*** DATA TO EXAMINE Section Begins ***

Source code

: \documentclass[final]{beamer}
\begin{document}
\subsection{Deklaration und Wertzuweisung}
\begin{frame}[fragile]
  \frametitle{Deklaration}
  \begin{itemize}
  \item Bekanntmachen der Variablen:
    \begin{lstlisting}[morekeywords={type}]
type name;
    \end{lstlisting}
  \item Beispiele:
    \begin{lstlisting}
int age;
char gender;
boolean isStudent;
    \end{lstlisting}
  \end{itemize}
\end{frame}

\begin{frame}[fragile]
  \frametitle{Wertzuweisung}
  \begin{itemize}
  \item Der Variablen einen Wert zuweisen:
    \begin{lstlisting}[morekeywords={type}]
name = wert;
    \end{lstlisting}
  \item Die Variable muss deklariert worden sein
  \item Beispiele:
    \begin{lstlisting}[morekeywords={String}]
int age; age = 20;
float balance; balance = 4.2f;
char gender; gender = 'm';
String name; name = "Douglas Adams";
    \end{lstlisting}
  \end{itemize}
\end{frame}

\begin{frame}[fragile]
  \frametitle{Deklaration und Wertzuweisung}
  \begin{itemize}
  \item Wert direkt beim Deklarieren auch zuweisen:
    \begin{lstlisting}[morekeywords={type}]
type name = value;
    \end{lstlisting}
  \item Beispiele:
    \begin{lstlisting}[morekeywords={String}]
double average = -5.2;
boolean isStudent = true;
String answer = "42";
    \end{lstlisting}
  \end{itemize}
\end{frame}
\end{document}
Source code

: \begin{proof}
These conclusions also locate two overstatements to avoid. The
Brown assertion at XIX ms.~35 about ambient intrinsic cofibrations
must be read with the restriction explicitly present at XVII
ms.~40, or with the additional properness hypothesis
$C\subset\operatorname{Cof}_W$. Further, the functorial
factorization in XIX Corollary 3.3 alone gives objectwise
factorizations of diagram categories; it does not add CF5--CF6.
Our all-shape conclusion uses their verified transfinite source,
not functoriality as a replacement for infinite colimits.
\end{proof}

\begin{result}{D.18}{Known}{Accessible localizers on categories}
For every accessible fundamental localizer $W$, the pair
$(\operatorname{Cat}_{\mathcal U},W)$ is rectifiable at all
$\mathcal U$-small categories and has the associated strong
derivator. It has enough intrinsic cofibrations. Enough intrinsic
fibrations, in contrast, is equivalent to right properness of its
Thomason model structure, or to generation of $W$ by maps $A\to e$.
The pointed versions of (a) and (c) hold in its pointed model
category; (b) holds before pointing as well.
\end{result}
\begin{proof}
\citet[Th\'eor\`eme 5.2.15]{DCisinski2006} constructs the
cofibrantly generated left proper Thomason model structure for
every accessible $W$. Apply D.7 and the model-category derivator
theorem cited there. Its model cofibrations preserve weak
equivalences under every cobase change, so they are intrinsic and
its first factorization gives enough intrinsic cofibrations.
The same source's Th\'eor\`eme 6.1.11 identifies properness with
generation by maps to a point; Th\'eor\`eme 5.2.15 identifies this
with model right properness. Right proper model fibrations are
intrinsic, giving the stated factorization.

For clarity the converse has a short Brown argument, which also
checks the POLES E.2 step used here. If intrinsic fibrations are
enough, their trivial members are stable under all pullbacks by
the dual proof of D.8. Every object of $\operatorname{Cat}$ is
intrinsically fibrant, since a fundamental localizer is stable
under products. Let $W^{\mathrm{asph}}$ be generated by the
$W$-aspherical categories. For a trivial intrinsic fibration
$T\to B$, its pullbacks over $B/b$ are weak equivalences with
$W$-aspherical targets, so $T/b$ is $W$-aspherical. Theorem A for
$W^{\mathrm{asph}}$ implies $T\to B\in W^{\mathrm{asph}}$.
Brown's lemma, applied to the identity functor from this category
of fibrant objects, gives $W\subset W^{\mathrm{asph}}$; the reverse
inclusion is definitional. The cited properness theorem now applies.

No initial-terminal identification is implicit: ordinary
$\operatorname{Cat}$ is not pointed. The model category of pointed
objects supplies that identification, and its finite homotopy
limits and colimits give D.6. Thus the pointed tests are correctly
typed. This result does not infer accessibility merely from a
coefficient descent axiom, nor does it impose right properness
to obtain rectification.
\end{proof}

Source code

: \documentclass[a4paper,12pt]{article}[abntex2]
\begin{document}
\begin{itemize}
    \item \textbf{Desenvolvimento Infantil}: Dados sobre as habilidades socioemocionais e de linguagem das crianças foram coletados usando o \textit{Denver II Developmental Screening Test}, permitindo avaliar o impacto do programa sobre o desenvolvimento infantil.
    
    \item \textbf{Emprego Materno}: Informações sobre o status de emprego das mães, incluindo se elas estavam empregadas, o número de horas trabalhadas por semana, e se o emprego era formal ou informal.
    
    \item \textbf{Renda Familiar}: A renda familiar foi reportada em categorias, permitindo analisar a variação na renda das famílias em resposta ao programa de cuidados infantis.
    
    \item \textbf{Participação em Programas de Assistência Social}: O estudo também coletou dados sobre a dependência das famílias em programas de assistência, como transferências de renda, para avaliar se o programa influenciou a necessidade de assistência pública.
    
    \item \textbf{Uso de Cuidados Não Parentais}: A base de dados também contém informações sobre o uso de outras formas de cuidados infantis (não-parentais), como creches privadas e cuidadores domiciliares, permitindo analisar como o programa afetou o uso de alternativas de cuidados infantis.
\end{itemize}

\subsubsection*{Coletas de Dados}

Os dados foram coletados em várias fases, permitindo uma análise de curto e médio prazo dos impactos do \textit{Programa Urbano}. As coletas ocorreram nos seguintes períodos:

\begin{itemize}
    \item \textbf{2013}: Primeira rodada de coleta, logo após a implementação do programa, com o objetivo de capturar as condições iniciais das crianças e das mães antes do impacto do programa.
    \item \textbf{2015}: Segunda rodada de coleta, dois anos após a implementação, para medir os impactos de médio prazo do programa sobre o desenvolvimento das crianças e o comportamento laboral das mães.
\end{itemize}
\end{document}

*** DATA TO EXAMINE Section Ends ***

→ WORK REQUIRED
Transcribe each line of the data exactly, skipping none.

→ YOUR RESPONSE
Source code

: \documentclass[final]{beamer}
\begin{document}
\subsection{Deklaration und Wertzuweisung}
\begin{frame}[fragile]
  \frametitle{Deklaration}
  \begin{itemize}
  \item Bekanntmachen der Variablen:
    \begin{lstlisting}[morekeywords={type}]
type name;
    \end{lstlisting}
  \item Beispiele:
    \begin{lstlisting}
int age;
char gender;
boolean isStudent;
    \end{lstlisting}
  \end{itemize}
\end{frame}

\begin{frame}[fragile]
  \frametitle{Wertzuweisung}
  \begin{itemize}
  \item Der Variablen einen Wert zuweisen:
    \begin{lstlisting}[morekeywords={type}]
name = wert;
    \end{lstlisting}
  \item Die Variable muss deklariert worden sein
  \item Beispiele:
    \begin{lstlisting}[morekeywords={String}]
int age; age = 20;
float balance; balance = 4.2f;
char gender; gender = 'm';
String name; name = "Douglas Adams";
    \end{lstlisting}
  \end{itemize}
\end{frame}

\begin{frame}[fragile]
  \frametitle{Deklaration und Wertzuweisung}
  \begin{itemize}
  \item Wert direkt beim Deklarieren auch zuweisen:
    \begin{lstlisting}[morekeywords={type}]
type name = value;
    \end{lstlisting}
  \item Beispiele:
    \begin{lstlisting}[morekeywords={String}]
double average = -5.2;
boolean isStudent = true;
String answer = "42";
    \end{lstlisting}
  \end{itemize}
\end{frame}
\end{document}
Source code

: \begin{proof}
These conclusions also locate two overstatements to avoid. The
Brown assertion at XIX ms.~35 about ambient intrinsic cofibrations
must be read with the restriction explicitly present at XVII
ms.~40, or with the additional properness hypothesis
$C\subset\operatorname{Cof}_W$. Further, the functorial
factorization in XIX Corollary 3.3 alone gives objectwise
factorizations of diagram categories; it does not add CF5--CF6.
Our all-shape conclusion uses their verified transfinite source,
not functoriality as a replacement for infinite colimits.
\end{proof}

\begin{result}{D.18}{Known}{Accessible localizers on categories}
For every accessible fundamental localizer $W$, the pair
$(\operatorname{Cat}_{\mathcal U},W)$ is rectifiable at all
$\mathcal U$-small categories and has the associated strong
derivator. It has enough intrinsic cofibrations. Enough intrinsic
fibrations, in contrast, is equivalent to right properness of its
Thomason model structure, or to generation of $W$ by maps $A\to e$.
The pointed versions of (a) and (c) hold in its pointed model
category; (b) holds before pointing as well.
\end{result}
\begin{proof}
\citet[Th\'eor\`eme 5.2.15]{DCisinski2006} constructs the
cofibrantly generated left proper Thomason model structure for
every accessible $W$. Apply D.7 and the model-category derivator
theorem cited there. Its model cofibrations preserve weak
equivalences under every cobase change, so they are intrinsic and
its first factorization gives enough intrinsic cofibrations.
The same source's Th\'eor\`eme 6.1.11 identifies properness with
generation by maps to a point; Th\'eor\`eme 5.2.15 identifies this
with model right properness. Right proper model fibrations are
intrinsic, giving the stated factorization.

For clarity the converse has a short Brown argument, which also
checks the POLES E.2 step used here. If intrinsic fibrations are
enough, their trivial members are stable under all pullbacks by
the dual proof of D.8. Every object of $\operatorname{Cat}$ is
intrinsically fibrant, since a fundamental localizer is stable
under products. Let $W^{\mathrm{asph}}$ be generated by the
$W$-aspherical categories. For a trivial intrinsic fibration
$T\to B$, its pullbacks over $B/b$ are weak equivalences with
$W$-aspherical targets, so $T/b$ is $W$-aspherical. Theorem A for
$W^{\mathrm{asph}}$ implies $T\to B\in W^{\mathrm{asph}}$.
Brown's lemma, applied to the identity functor from this category
of fibrant objects, gives $W\subset W^{\mathrm{asph}}$; the reverse
inclusion is definitional. The cited properness theorem now applies.

No initial-terminal identification is implicit: ordinary
$\operatorname{Cat}$ is not pointed. The model category of pointed
objects supplies that identification, and its finite homotopy
limits and colimits give D.6. Thus the pointed tests are correctly
typed. This result does not infer accessibility merely from a
coefficient descent axiom, nor does it impose right properness
to obtain rectification.
\end{proof}

Source code

: \documentclass[a4paper,12pt]{article}[abntex2]
\begin{document}
\begin{itemize}
    \item \textbf{Desenvolvimento Infantil}: Dados sobre as habilidades socioemocionais e de linguagem das crianças foram coletados usando o \textit{Denver II Developmental Screening Test}, permitindo avaliar o impacto do programa sobre o desenvolvimento infantil.
    
    \item \textbf{Emprego Materno}: Informações sobre o status de emprego das mães, incluindo se elas estavam empregadas, o número de horas trabalhadas por semana, e se o emprego era formal ou informal.
    
    \item \textbf{Renda Familiar}: A renda familiar foi reportada em categorias, permitindo analisar a variação na renda das famílias em resposta ao programa de cuidados infantis.
    
    \item \textbf{Participação em Programas de Assistência Social}: O estudo também coletou dados sobre a dependência das famílias em programas de assistência, como transferências de renda, para avaliar se o programa influenciou a necessidade de assistência pública.
    
    \item \textbf{Uso de Cuidados Não Parentais}: A base de dados também contém informações sobre o uso de outras formas de cuidados infantis (não-parentais), como creches privadas e cuidadores domiciliares, permitindo analisar como o programa afetou o uso de alternativas de cuidados infantis.
\end{itemize}

\subsubsection*{Coletas de Dados}

Os dados foram coletados em várias fases, permitindo uma análise de curto e médio prazo dos impactos do \textit{Programa Urbano}. As coletas ocorreram nos seguintes períodos:

\begin{itemize}
    \item \textbf{2013}: Primeira rodada de coleta, logo após a implementação do programa, com o objetivo de capturar as condições iniciais das crianças e das mães antes do impacto do programa.
    \item \textbf{2015}: Segunda rodada de coleta, dois anos após a implementação, para medir os impactos de médio prazo do programa sobre o desenvolvimento das crianças e o comportamento laboral das mães.
\end{itemize}
\end{document}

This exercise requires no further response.